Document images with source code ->
#####

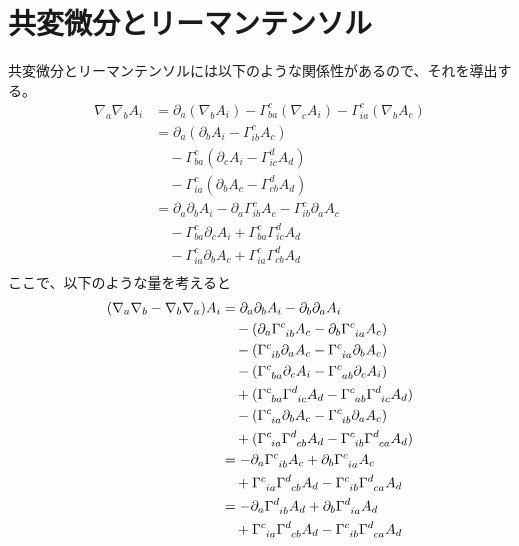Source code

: \documentclass[dvipdfmx]{report} %
\begin{document}
\section{
	共変微分とリーマンテンソル
}
共変微分とリーマンテンソルには以下のような関係性があるので、それを導出する。\\
\begin{equation*}
\begin{split}
	\nabla_a \nabla_b A_i &= \partial_a ( \nabla_b A_i ) - \Gamma^c_{ba}( \nabla_c A_i ) - \Gamma^c_{ia}( \nabla_b A_c ) \\
	&= \partial_a ( \partial_b A_i - \Gamma^c_{ib} A_c ) \\
	&\quad - \Gamma^c_{ba}( \partial_c A_i - \Gamma^d_{ic} A_d ) \\
	&\quad - \Gamma^c_{ia}( \partial_b A_c - \Gamma^d_{cb} A_d ) \\
	&= \partial_a \partial_b A_i - \partial_a \Gamma^c_{ib} A_c - \Gamma^c_{ib} \partial_a A_c \\
	&\quad - \Gamma^c_{ba} \partial_c A_i + \Gamma^c_{ba} \Gamma^d_{ic} A_d \\
	&\quad - \Gamma^c_{ia} \partial_b A_c + \Gamma^c_{ia} \Gamma^d_{cb} A_d \\
\end{split}
\end{equation*}
ここで、以下のような量を考えると
\begin{equation*}
\begin{split}
	( \nabla_a \nabla_b - \nabla_b \nabla_a )A_i 
	&= \partial_a \partial_b A_i - \partial_b \partial_a A_i \\
	&\quad - ( \partial_a \tensor{\Gamma}{^c_{ib}} A_c - \partial_b \tensor{\Gamma}{^c_{ia}} A_c ) \\
	&\quad - ( \tensor{\Gamma}{^c_{ib}} \partial_a A_c - \tensor{\Gamma}{^c_{ia}} \partial_b A_c )\\
	&\quad - ( \tensor{\Gamma}{^c_{ba}} \partial_c A_i - \tensor{\Gamma}{^c_{ab}} \partial_c A_i ) \\
	&\quad + ( \tensor{\Gamma}{^c_{ba}} \tensor{\Gamma}{^d_{ic}} A_d - \tensor{\Gamma}{^c_{ab}} \tensor{\Gamma}{^d_{ic}} A_d )\\
	&\quad - ( \tensor{\Gamma}{^c_{ia}} \partial_b A_c - \tensor{\Gamma}{^c_{ib}} \partial_a A_c ) \\
	&\quad + ( \tensor{\Gamma}{^c_{ia}} \tensor{\Gamma}{^d_{cb}} A_d - \tensor{\Gamma}{^c_{ib}} \tensor{\Gamma}{^d_{ca}} A_d ) \\
	&= - \partial_a \tensor{\Gamma}{^c_{ib}} A_c + \partial_b \tensor{\Gamma}{^c_{ia}} A_c \\
	&\quad + \tensor{\Gamma}{^c_{ia}} \tensor{\Gamma}{^d_{cb}} A_d - \tensor{\Gamma}{^c_{ib}} \tensor{\Gamma}{^d_{ca}} A_d \\
	&= - \partial_a \tensor{\Gamma}{^d_{ib}} A_d + \partial_b \tensor{\Gamma}{^d_{ia}} A_d \\
	&\quad + \tensor{\Gamma}{^c_{ia}} \tensor{\Gamma}{^d_{cb}} A_d - \tensor{\Gamma}{^c_{ib}} \tensor{\Gamma}{^d_{ca}} A_d \\
\end{split}
\end{equation*}\noindent
\end{document}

#####

Task instructions ->
Tell how many lines of the data above include the string "equation", with no other text in the answer.

Answer to this exercise ->
4